To take action quickly and at scale, Meta AI relies on algorithms to help flag or remove content that violates our policies. To that end, Meta AI researchers and engineers recently developed SSN++, an AI model that can detect near-exact duplicates. As part of our end-to-end image indexing and matching system, SSN++ weeds out new images that match any of the hundreds of millions that we have already found to be in violation of our rules. But no current solution can detect every copied image among billions of uploads. The task becomes even more difficult when people purposefully try to sneak content past our moderation system — sometimes resubmitting different versions until it is accepted.

A new, open-source image similarity data set

Compounding the challenge, the technology industry has lacked a large, standardized, open-license data set to help researchers develop new systems to identify duplicates of harmful images at scale. As with our work on the DeepFake Detection Challenge, The Hateful Memes Challenge, and the ML Code Completeness Checklist, Meta AI believes the best solutions will come from open collaboration. So we created the Image Similarity 2021 Data Set (DISC21) and shared it with the broader research community. With 1 million reference images and an additional 50,000 query images, it is the largest publicly available data set on image similarity. One-fifth of the query images were derived from a reference image, using human and automated edits that mimic real-world behavior.

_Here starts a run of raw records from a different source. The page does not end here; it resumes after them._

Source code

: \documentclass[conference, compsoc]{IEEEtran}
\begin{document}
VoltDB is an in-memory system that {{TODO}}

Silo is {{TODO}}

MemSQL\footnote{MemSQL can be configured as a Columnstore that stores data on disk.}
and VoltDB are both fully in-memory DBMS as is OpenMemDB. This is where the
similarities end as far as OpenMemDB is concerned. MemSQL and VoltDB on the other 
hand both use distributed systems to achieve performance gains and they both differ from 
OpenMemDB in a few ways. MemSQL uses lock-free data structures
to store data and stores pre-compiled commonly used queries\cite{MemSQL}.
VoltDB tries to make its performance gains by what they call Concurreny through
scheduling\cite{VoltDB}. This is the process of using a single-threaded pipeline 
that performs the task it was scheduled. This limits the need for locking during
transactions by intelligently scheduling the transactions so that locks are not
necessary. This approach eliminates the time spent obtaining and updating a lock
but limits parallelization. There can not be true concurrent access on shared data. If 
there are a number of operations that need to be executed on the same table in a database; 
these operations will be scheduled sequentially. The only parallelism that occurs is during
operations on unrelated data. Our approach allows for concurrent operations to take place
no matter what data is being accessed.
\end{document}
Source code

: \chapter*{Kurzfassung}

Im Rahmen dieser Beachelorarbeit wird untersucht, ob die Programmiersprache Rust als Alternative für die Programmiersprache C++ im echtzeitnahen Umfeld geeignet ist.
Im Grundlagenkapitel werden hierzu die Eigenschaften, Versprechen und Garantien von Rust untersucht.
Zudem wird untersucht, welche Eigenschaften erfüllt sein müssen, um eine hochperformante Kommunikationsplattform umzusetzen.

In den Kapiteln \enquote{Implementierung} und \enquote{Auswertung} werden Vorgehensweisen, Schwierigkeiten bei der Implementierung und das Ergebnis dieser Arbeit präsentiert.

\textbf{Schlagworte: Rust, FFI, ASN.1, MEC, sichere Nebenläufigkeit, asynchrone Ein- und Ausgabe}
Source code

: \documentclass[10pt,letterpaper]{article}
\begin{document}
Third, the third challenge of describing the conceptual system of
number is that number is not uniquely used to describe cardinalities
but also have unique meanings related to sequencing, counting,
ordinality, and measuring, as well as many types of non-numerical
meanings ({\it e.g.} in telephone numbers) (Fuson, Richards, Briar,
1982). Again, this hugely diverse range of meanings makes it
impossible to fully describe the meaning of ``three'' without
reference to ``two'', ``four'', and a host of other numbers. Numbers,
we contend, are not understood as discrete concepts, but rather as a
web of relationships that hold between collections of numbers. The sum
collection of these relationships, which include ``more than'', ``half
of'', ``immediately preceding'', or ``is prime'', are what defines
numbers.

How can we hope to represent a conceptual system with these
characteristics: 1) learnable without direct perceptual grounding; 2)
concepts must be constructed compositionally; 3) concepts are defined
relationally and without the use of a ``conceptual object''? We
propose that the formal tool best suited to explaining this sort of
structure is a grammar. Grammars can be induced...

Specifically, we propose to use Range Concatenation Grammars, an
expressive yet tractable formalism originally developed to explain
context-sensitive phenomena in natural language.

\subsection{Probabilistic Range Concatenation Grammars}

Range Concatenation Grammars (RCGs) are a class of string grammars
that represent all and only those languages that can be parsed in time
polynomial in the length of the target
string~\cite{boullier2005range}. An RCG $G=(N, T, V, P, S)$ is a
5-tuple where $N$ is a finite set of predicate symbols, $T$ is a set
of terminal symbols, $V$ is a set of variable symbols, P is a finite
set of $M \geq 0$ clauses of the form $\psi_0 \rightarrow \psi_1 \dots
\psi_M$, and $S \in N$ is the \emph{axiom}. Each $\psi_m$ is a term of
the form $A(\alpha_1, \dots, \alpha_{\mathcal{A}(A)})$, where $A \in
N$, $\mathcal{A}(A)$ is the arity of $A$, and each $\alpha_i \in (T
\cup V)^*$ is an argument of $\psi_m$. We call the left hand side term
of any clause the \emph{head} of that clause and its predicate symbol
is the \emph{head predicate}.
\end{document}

The rest have no match in the reference collection.

We worked with Giorgos Tolias, Tomas Jenicek, and Ondrej Chum, image-matching experts at the Czech Technical University in Prague, to calibrate the difficulty of the transformations. We purposefully made the copies harder to detect than the ones we typically observe on our platforms, both to inspire researchers and to prioritize cases that are not already solved in production.

For more information on the data set and competition, find our paper here.

The Image Similarity Challenge

With the Image Similarity Challenge, as with the data set, we hope to advance the industry closer to at-scale detection of copied images. The competition, which ended October 28, ran in two tracks. In the matching track, participants tried to create models — optimized for accuracy — that could directly detect whether a given query image was derived from any of the reference images. The VisionForce team, composed of researchers Wenhao Wang, Yifan Sun, Weipu Zhang, Yi Yang, beat the 96 other entries in the matching track.

For contestants in the descriptor track, on the other hand, the goal was to generate vector representations for all the images in the data set. Out of 46 entries, the best open-source model was from Shuhei Yokoo, and a closed source approach from the titanshield2 team scored the highest overall. The models in the descriptor track reflect techniques that could be used in practice at Meta, because vector representations can be indexed and searched at the scale that Meta systems need.

What’s next?

The approaches used in the competition provide inspiration for approaches that could be applied in production at Meta. However, this is a long journey because they are often too computationally demanding to be applied directly at full scale.

We are announcing the winners of the challenge at NeurIPS 2021. Looking ahead, we are planning a video similarity challenge — the natural next step in our effort to work with others in the AI research community to root out harmful content.